Transplanted Texan Michael Dutchover needed a little time to figure out Costa Rican Bergman Aguilar but when he did it was over quickly on Friday.



Michael Dutchover

ONTARIO-Calif.-Transplanted Texan Michael Dutchover needed a little time to figure out Costa Rican Bergman Aguilar but when he did it was over quickly on Friday.

Lightweight prospect Dutchover (11-0, 8 KOs) knocked out southpaw Aguilera (14-4-1, 4 KOs) in the fifth round with a barrage of body blows that left the Costa Rican limp at the Doubletree Hotel.

For two rounds Aguilar used an awkward counter-punching style that had Dutchover a little tentative. But once he figured out that combination punching was the key, he opened up with barrages and floored Aguilar with body shots at the end of round four.

That signaled doom for Aguilar.

The fifth round saw Dutchover target the body with impunity as Aguilar tried holding, running and covering up with no success. Referee Wayne Hedgepeth signaled the fight over at 2:31 of the fifth round giving Dutchover the win by knockout.

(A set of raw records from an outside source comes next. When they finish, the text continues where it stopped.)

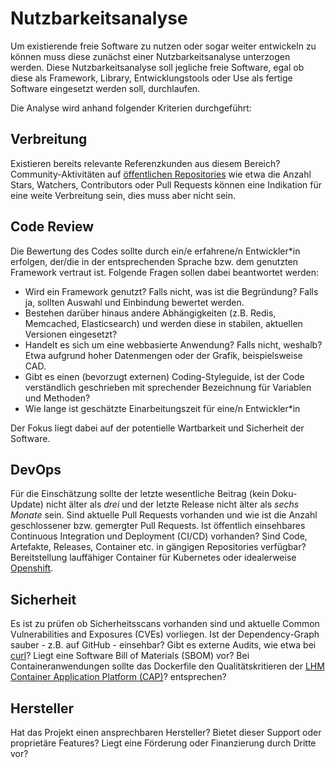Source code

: # Nutzbarkeitsanalyse

Um existierende freie Software zu nutzen oder sogar weiter entwickeln zu können muss diese zunächst einer Nutzbarkeitsanalyse unterzogen werden.
Diese Nutzbarkeitsanalyse soll jegliche freie Software, egal ob diese als Framework, Library, Entwicklungstools oder Use als fertige Software eingesetzt werden soll, durchlaufen.

Die Analyse wird anhand folgender Kriterien durchgeführt:

## Verbreitung

Existieren bereits relevante Referenzkunden aus diesem Bereich?
Community-Aktivitäten auf [öffentlichen Repositories](./repositories.html) wie etwa die Anzahl Stars, Watchers, Contributors oder Pull Requests können eine Indikation für eine weite Verbreitung sein, dies muss aber nicht sein.

## Code Review

Die Bewertung des Codes sollte durch ein/e erfahrene/n Entwickler*in erfolgen, der/die in der entsprechenden Sprache bzw. dem genutzten Framework vertraut ist. 
Folgende Fragen sollen dabei beantwortet werden:

* Wird ein Framework genutzt? Falls nicht, was ist die Begründung? Falls ja, sollten Auswahl und Einbindung bewertet werden.
* Bestehen darüber hinaus andere Abhängigkeiten (z.B. Redis, Memcached, Elasticsearch) und werden diese in stabilen, aktuellen Versionen eingesetzt?
* Handelt es sich um eine webbasierte Anwendung? Falls nicht, weshalb? Etwa aufgrund hoher Datenmengen oder der Grafik, beispielsweise CAD.
* Gibt es einen (bevorzugt externen) Coding-Styleguide, ist der Code verständlich geschrieben mit sprechender Bezeichnung für Variablen und Methoden? 
* Wie lange ist geschätzte Einarbeitungszeit für eine/n Entwickler*in

Der Fokus liegt dabei auf der potentielle Wartbarkeit und Sicherheit der Software.

## DevOps

Für die Einschätzung sollte der letzte wesentliche Beitrag (kein Doku-Update) nicht älter als _drei_ und der letzte Release nicht älter als _sechs Monate_ sein.
Sind aktuelle Pull Requests vorhanden und wie ist die Anzahl geschlossener bzw. gemergter Pull Requests.
Ist öffentlich einsehbares Continuous Integration und Deployment (CI/CD) vorhanden?
Sind Code, Artefakte, Releases, Container etc. in gängigen Repositories verfügbar?
Bereitstellung lauffähiger Container für Kubernetes oder idealerweise [Openshift](./software/openshift.html).

## Sicherheit

Es ist zu prüfen ob Sicherheitsscans vorhanden sind und aktuelle Common Vulnerabilities and Exposures (CVEs) vorliegen.
Ist der Dependency-Graph sauber - z.B. auf GitHub - einsehbar?
Gibt es externe Audits, wie etwa bei [curl](https://daniel.haxx.se/blog/2016/11/23/curl-security-audit/)?
Liegt eine Software Bill of Materials (SBOM) vor?
Bei Containeranwendungen sollte das Dockerfile den Qualitätskritieren der [LHM Container Application Platform (CAP)](./software/openshift.html)? entsprechen?

## Hersteller

Hat das Projekt einen ansprechbaren Hersteller? Bietet dieser Support oder proprietäre Features?
Liegt eine Förderung oder Finanzierung durch Dritte vor?
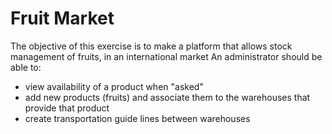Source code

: # Fruit Market

The objective of this exercise is to make a platform that allows stock management of fruits, in an international market
An administrator should be able to:
  - view availability of a product when "asked"
  - add new products (fruits) and associate them to the warehouses that provide that product
  - create transportation guide lines between warehouses
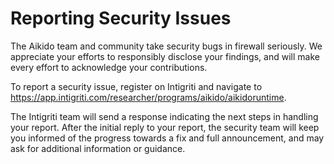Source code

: # Reporting Security Issues

The Aikido team and community take security bugs in firewall seriously. We appreciate your efforts to responsibly disclose your findings, and will make every effort to acknowledge your contributions.

To report a security issue, register on Intigriti and navigate to https://app.intigriti.com/researcher/programs/aikido/aikidoruntime.

The Intigriti team will send a response indicating the next steps in handling your report. After the initial reply to your report, the security team will keep you informed of the progress towards a fix and full announcement, and may ask for additional information or guidance.

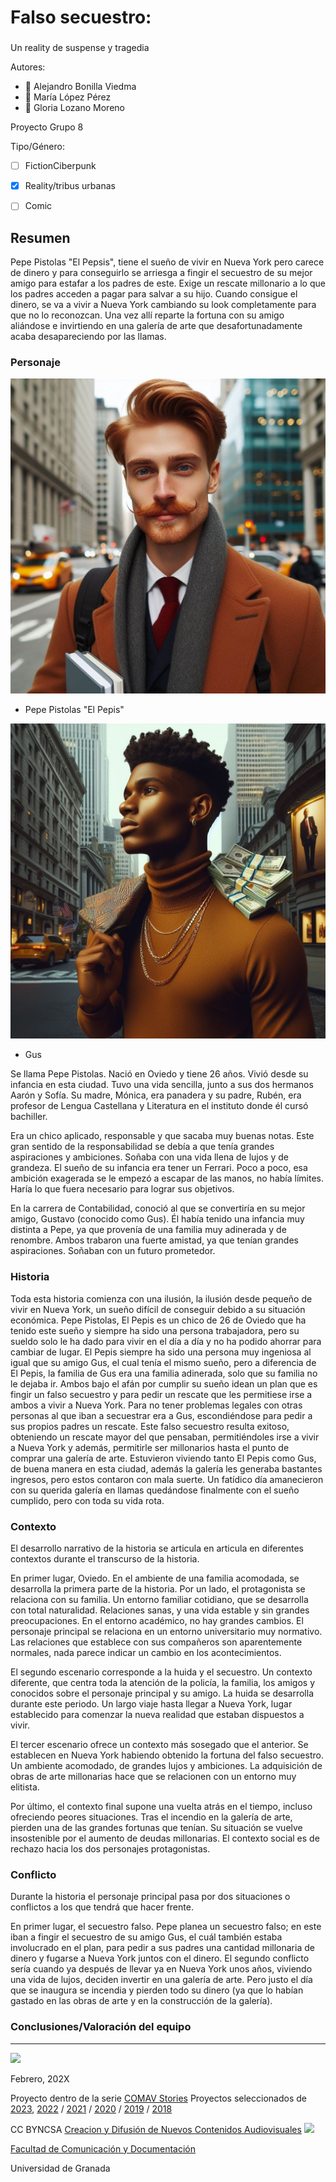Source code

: 
# Falso secuestro: 
### 
Un reality de suspense y tragedia

Autores:  
<!---
Gloria Lozano Moreno
María López Pérez
Alejandro Bonilla Viedma
-->

- :man: Alejandro Bonilla Viedma
- :woman: María López Pérez
- :woman: Gloria Lozano Moreno 


Proyecto Grupo 8 

Tipo/Género:  
- [ ] FictionCiberpunk  
- [x] Reality/tribus urbanas  
- [ ] Comic



## Resumen
Pepe Pistolas "El Pepsis", tiene el sueño de vivir en Nueva York pero carece de dinero y para conseguirlo se arriesga a fingir el secuestro de su mejor amigo para estafar a los padres de este. Exige un rescate millonario a lo que los padres acceden a pagar para salvar a su hijo.
Cuando consigue el dinero, se va a vivir a Nueva York cambiando su look completamente para que no lo reconozcan. Una vez allí reparte la fortuna con su amigo aliándose e invirtiendo en una galería de arte que desafortunadamente acaba desapareciendo por las llamas.

### Personaje

![](pepis.jpeg)

- Pepe Pistolas "El Pepis"

![](gus.jpeg)

- Gus

Se llama Pepe Pistolas. Nació en Oviedo y tiene 26 años. Vivió desde su infancia en esta ciudad. Tuvo una vida sencilla, junto a sus dos hermanos Aarón y Sofía. Su madre, Mónica, era panadera y su padre, Rubén, era profesor de Lengua Castellana y Literatura en el instituto donde él cursó bachiller.

Era un chico aplicado, responsable y que sacaba muy buenas notas. Este gran sentido de la responsabilidad se debía a que tenía grandes aspiraciones y ambiciones. Soñaba con una vida llena de lujos y de grandeza. El sueño de su infancia era tener un Ferrari. Poco a poco, esa ambición exagerada se le empezó a escapar de las manos, no había límites. Haría lo que fuera necesario para lograr sus objetivos.

En la carrera de Contabilidad, conoció al que se convertiría en su mejor amigo, Gustavo (conocido como Gus). Él había tenido una infancia muy distinta a Pepe, ya que provenía de una familia muy adinerada y de renombre. Ambos trabaron una fuerte amistad, ya que tenían grandes aspiraciones. Soñaban con un futuro prometedor.



### Historia

Toda esta historia comienza con una ilusión, la ilusión desde pequeño de vivir en Nueva York, un sueño difícil de conseguir debido a su situación económica. Pepe Pistolas, El Pepis es un chico de 26 de Oviedo que ha tenido este sueño y siempre ha sido una persona trabajadora, pero su sueldo solo le ha dado para vivir en el día a día y no ha podido ahorrar para cambiar de lugar.
El Pepis siempre ha sido una persona muy ingeniosa al igual que su amigo Gus, el cual tenía el mismo sueño, pero a diferencia de El Pepis, la familia de Gus era una familia adinerada, solo que su familia no le dejaba ir. Ambos bajo el afán por cumplir su sueño idean un plan que es fingir un falso secuestro y para pedir un rescate que les permitiese irse a ambos a vivir a Nueva York. Para no tener problemas legales con otras personas al que iban a secuestrar era a Gus, escondiéndose para pedir a sus propios padres un rescate.
Este falso secuestro resulta exitoso, obteniendo un rescate mayor del que pensaban, permitiéndoles irse a vivir a Nueva York y además, permitirle ser millonarios hasta el punto de comprar una galería de arte. Estuvieron viviendo tanto El Pepis como Gus, de buena manera en esta ciudad, además la galería les generaba bastantes ingresos, pero estos contaron con mala suerte. Un fatídico día amanecieron con su querida galería en llamas quedándose finalmente con el sueño cumplido, pero con toda su vida rota.



### Contexto

El desarrollo narrativo de la historia se articula en articula en diferentes contextos durante el transcurso de la historia.

En primer lugar, Oviedo. En el ambiente de una familia acomodada, se desarrolla la primera parte de la historia. Por un lado, el protagonista se relaciona con su familia. Un entorno familiar cotidiano, que se desarrolla con total naturalidad. Relaciones sanas, y una vida estable y sin grandes preocupaciones. En el entorno académico, no hay grandes cambios. El personaje principal se relaciona en un entorno universitario muy normativo. Las relaciones que establece con sus compañeros son aparentemente normales, nada parece indicar un cambio en los acontecimientos.

El segundo escenario corresponde a la huida y el secuestro. Un contexto diferente, que centra toda la atención de la policía, la familia, los amigos y conocidos sobre el personaje principal y su amigo. La huida se desarrolla durante este periodo. Un largo viaje hasta llegar a Nueva York, lugar establecido para comenzar la nueva realidad que estaban dispuestos a vivir.

El tercer escenario ofrece un contexto más sosegado que el anterior. Se establecen en Nueva York habiendo obtenido la fortuna del falso secuestro. Un ambiente acomodado, de grandes lujos y ambiciones. La adquisición de obras de arte millonarias hace que se relacionen con un entorno muy elitista.

Por último, el contexto final supone una vuelta atrás en el tiempo, incluso ofreciendo peores situaciones. Tras el incendio en la galería de arte, pierden una de las grandes fortunas que tenían. Su situación se vuelve insostenible por el aumento de deudas millonarias. El contexto social es de rechazo hacia los dos personajes protagonistas.



### Conflicto 

Durante la historia el personaje principal pasa por dos situaciones o conflictos a los que tendrá que hacer frente. 

En primer lugar, el secuestro falso. Pepe planea un secuestro falso; en este iban a fingir el secuestro de su amigo Gus, el cuál también estaba involucrado en el plan, para pedir a sus padres una cantidad millonaria de dinero y fugarse a Nueva York juntos con el dinero.
El segundo conflicto sería cuando ya después de llevar ya en Nueva York unos años, viviendo una vida de lujos, deciden invertir en una galería de arte. Pero justo el día que se inaugura se incendia y pierden todo su dinero (ya que lo habían gastado en las obras de arte y en la construcción de la galería).




### Conclusiones/Valoración del equipo

------
![](https://upload.wikimedia.org/wikipedia/commons/thumb/6/62/CC-BY-SA-Andere_Wikis_%28v%29.svg/200px-CC-BY-SA-Andere_Wikis_%28v%29.svg.png)




<!---
Lista completa de emojis de markDown - https://gist.github.com/rxaviers/7360908) 
-->



Febrero, 202X

Proyecto dentro de la serie [COMAV Stories](https://github.com/mgea/storytelling/blob/master/What_is_a_digital_storytelling.md) 
Proyectos seleccionados de [2023](https://github.com/mgea/storytelling/tree/master/2023), [2022](https://github.com/mgea/storytelling/blob/master/2022/readme.md) / [2021](https://github.com/mgea/storytelling/blob/master/2021/readme.md) / [2020](https://github.com/mgea/storytelling/blob/master/2020/readme.md)  / 
[2019](https://github.com/mgea/storytelling/blob/master/2019/readme.md) / [2018](https://github.com/mgea/storytelling/blob/master/2018/readme.md) 

CC BYNCSA  [Creacion y Difusión de Nuevos Contenidos Audiovisuales](http://utopolis.ugr.es/medialab)
<img src="https://mirrors.creativecommons.org/presskit/buttons/88x31/png/by-nc-sa.png"  width="75" > 

[Facultad de Comunicación y Documentación](http://fcd.ugr.es)

Universidad de Granada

In a bantamweight clash Santa Ana’s Mario Hernandez (7-0-1, 3 KOs) and Mexico City’s Ivan Gonzalez (4-1-2, 1 KO) fought to a majority draw after six back and forth rounds.

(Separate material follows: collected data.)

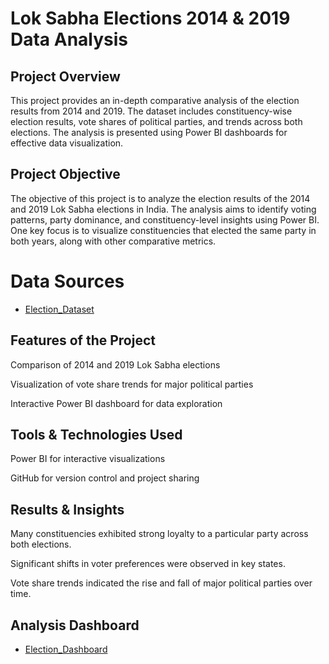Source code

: # Lok Sabha Elections 2014 & 2019 Data Analysis

## Project Overview
This project provides an in-depth comparative analysis of the election results from 2014 and 2019. The dataset includes constituency-wise election results, vote shares of political parties, and trends across both elections. The analysis is presented using Power BI dashboards for effective data visualization.

## Project Objective
The objective of this project is to analyze the election results of the 2014 and 2019 Lok Sabha elections in India. The analysis aims to identify voting patterns, party dominance, and constituency-level insights using Power BI. One key focus is to visualize constituencies that elected the same party in both years, along with other comparative metrics.

# Data Sources
- <a href="https://github.com/Tathagata20/Loksabha_Election_Analysis/tree/main/Dataset">Election_Dataset</a>

## Features of the Project
Comparison of 2014 and 2019 Lok Sabha elections

Visualization of vote share trends for major political parties

Interactive Power BI dashboard for data exploration

## Tools & Technologies Used
Power BI for interactive visualizations

GitHub for version control and project sharing

## Results & Insights

Many constituencies exhibited strong loyalty to a particular party across both elections.

Significant shifts in voter preferences were observed in key states.

Vote share trends indicated the rise and fall of major political parties over time.

## Analysis Dashboard
- <a href="https://github.com/Tathagata20/Loksabha_Election_Analysis/blob/main/Screenshot%202025-02-03%20144049.png">Election_Dashboard</a>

Hernandez targeted the body against the taller Gonzalez who relied on long range counters. Both found success but neither could prove superiority after six turbulent rounds.

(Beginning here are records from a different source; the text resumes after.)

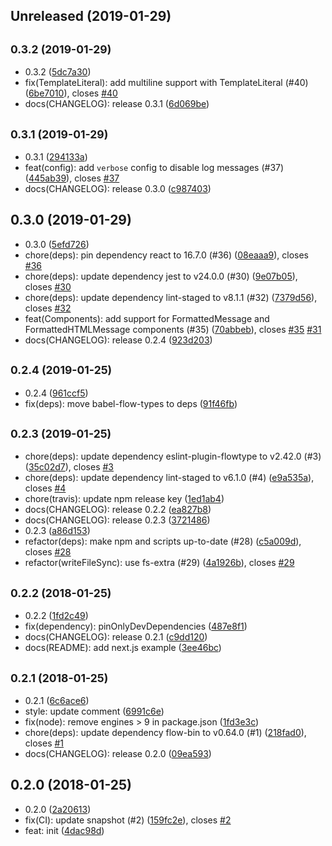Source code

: ## Unreleased (2019-01-29)

## <small>0.3.2 (2019-01-29)</small>

- 0.3.2 ([5dc7a30](https://github.com/evenchange4/react-intl.macro/commit/5dc7a30))
- fix(TemplateLiteral): add multiline support with TemplateLiteral (#40) ([6be7010](https://github.com/evenchange4/react-intl.macro/commit/6be7010)), closes [#40](https://github.com/evenchange4/react-intl.macro/issues/40)
- docs(CHANGELOG): release 0.3.1 ([6d069be](https://github.com/evenchange4/react-intl.macro/commit/6d069be))

## <small>0.3.1 (2019-01-29)</small>

- 0.3.1 ([294133a](https://github.com/evenchange4/react-intl.macro/commit/294133a))
- feat(config): add `verbose` config to disable log messages (#37) ([445ab39](https://github.com/evenchange4/react-intl.macro/commit/445ab39)), closes [#37](https://github.com/evenchange4/react-intl.macro/issues/37)
- docs(CHANGELOG): release 0.3.0 ([c987403](https://github.com/evenchange4/react-intl.macro/commit/c987403))

## 0.3.0 (2019-01-29)

- 0.3.0 ([5efd726](https://github.com/evenchange4/react-intl.macro/commit/5efd726))
- chore(deps): pin dependency react to 16.7.0 (#36) ([08eaaa9](https://github.com/evenchange4/react-intl.macro/commit/08eaaa9)), closes [#36](https://github.com/evenchange4/react-intl.macro/issues/36)
- chore(deps): update dependency jest to v24.0.0 (#30) ([9e07b05](https://github.com/evenchange4/react-intl.macro/commit/9e07b05)), closes [#30](https://github.com/evenchange4/react-intl.macro/issues/30)
- chore(deps): update dependency lint-staged to v8.1.1 (#32) ([7379d56](https://github.com/evenchange4/react-intl.macro/commit/7379d56)), closes [#32](https://github.com/evenchange4/react-intl.macro/issues/32)
- feat(Components): add support for FormattedMessage and FormattedHTMLMessage components (#35) ([70abbeb](https://github.com/evenchange4/react-intl.macro/commit/70abbeb)), closes [#35](https://github.com/evenchange4/react-intl.macro/issues/35) [#31](https://github.com/evenchange4/react-intl.macro/issues/31)
- docs(CHANGELOG): release 0.2.4 ([923d203](https://github.com/evenchange4/react-intl.macro/commit/923d203))

## <small>0.2.4 (2019-01-25)</small>

- 0.2.4 ([961ccf5](https://github.com/evenchange4/react-intl.macro/commit/961ccf5))
- fix(deps): move babel-flow-types to deps ([91f46fb](https://github.com/evenchange4/react-intl.macro/commit/91f46fb))

## <small>0.2.3 (2019-01-25)</small>

- chore(deps): update dependency eslint-plugin-flowtype to v2.42.0 (#3) ([35c02d7](https://github.com/evenchange4/react-intl.macro/commit/35c02d7)), closes [#3](https://github.com/evenchange4/react-intl.macro/issues/3)
- chore(deps): update dependency lint-staged to v6.1.0 (#4) ([e9a535a](https://github.com/evenchange4/react-intl.macro/commit/e9a535a)), closes [#4](https://github.com/evenchange4/react-intl.macro/issues/4)
- chore(travis): update npm release key ([1ed1ab4](https://github.com/evenchange4/react-intl.macro/commit/1ed1ab4))
- docs(CHANGELOG): release 0.2.2 ([ea827b8](https://github.com/evenchange4/react-intl.macro/commit/ea827b8))
- docs(CHANGELOG): release 0.2.3 ([3721486](https://github.com/evenchange4/react-intl.macro/commit/3721486))
- 0.2.3 ([a86d153](https://github.com/evenchange4/react-intl.macro/commit/a86d153))
- refactor(deps): make npm and scripts up-to-date (#28) ([c5a009d](https://github.com/evenchange4/react-intl.macro/commit/c5a009d)), closes [#28](https://github.com/evenchange4/react-intl.macro/issues/28)
- refactor(writeFileSync): use fs-extra (#29) ([4a1926b](https://github.com/evenchange4/react-intl.macro/commit/4a1926b)), closes [#29](https://github.com/evenchange4/react-intl.macro/issues/29)

## <small>0.2.2 (2018-01-25)</small>

- 0.2.2 ([1fd2c49](https://github.com/evenchange4/react-intl.macro/commit/1fd2c49))
- fix(dependency): pinOnlyDevDependencies ([487e8f1](https://github.com/evenchange4/react-intl.macro/commit/487e8f1))
- docs(CHANGELOG): release 0.2.1 ([c9dd120](https://github.com/evenchange4/react-intl.macro/commit/c9dd120))
- docs(README): add next.js example ([3ee46bc](https://github.com/evenchange4/react-intl.macro/commit/3ee46bc))

## <small>0.2.1 (2018-01-25)</small>

- 0.2.1 ([6c6ace6](https://github.com/evenchange4/react-intl.macro/commit/6c6ace6))
- style: update comment ([6991c6e](https://github.com/evenchange4/react-intl.macro/commit/6991c6e))
- fix(node): remove engines > 9 in package.json ([1fd3e3c](https://github.com/evenchange4/react-intl.macro/commit/1fd3e3c))
- chore(deps): update dependency flow-bin to v0.64.0 (#1) ([218fad0](https://github.com/evenchange4/react-intl.macro/commit/218fad0)), closes [#1](https://github.com/evenchange4/react-intl.macro/issues/1)
- docs(CHANGELOG): release 0.2.0 ([09ea593](https://github.com/evenchange4/react-intl.macro/commit/09ea593))

## 0.2.0 (2018-01-25)

- 0.2.0 ([2a20613](https://github.com/evenchange4/react-intl.macro/commit/2a20613))
- fix(CI): update snapshot (#2) ([159fc2e](https://github.com/evenchange4/react-intl.macro/commit/159fc2e)), closes [#2](https://github.com/evenchange4/react-intl.macro/issues/2)
- feat: init ([4dac98d](https://github.com/evenchange4/react-intl.macro/commit/4dac98d))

After six rounds one judge saw it 58-56 for Gonzalez but the two other judges saw it 57-57 for a majority draw.

Other bouts

South Central L.A.’s Ruben Torres (7-0, 6 KOs) extended his undefeated streak with a knockout over Mexico’s Eder “El Koreano” Amaro (6-6, 2 KOs) in a lightweight fight. But it wasn’t easy.

Amaro switched from southpaw to orthodox and was matching Torres for two rounds until the taller local fighter began blasting away to the body and head with precision. Many in the crowd cheered “Koreano” in unison but it couldn’t help once Torres zeroed in.

At the end of the fourth round Amaro could not continue and the fight was stopped giving a knockout for Torres.

Richard Brewart Jr. (2-0) mowed through Edward Aceves (0-5) flooring him with body shots in the first round then overwhelming him in the second. After seven unanswered blows referee Eddie Hernandez stopped the fight at 1:32 of round two giving Rancho Cucamonga’s Brewart the win by knockout in the super welterweight bout.

Southpaw David Ortiz (1-0) won his pro debut by unanimous decision after four rounds in a welterweight match against San Diego’s Mario Angeles (2-11-2). Ortiz lives in Bloomington, Calif. and is trained by Henry Ramirez. No knockdowns were scored.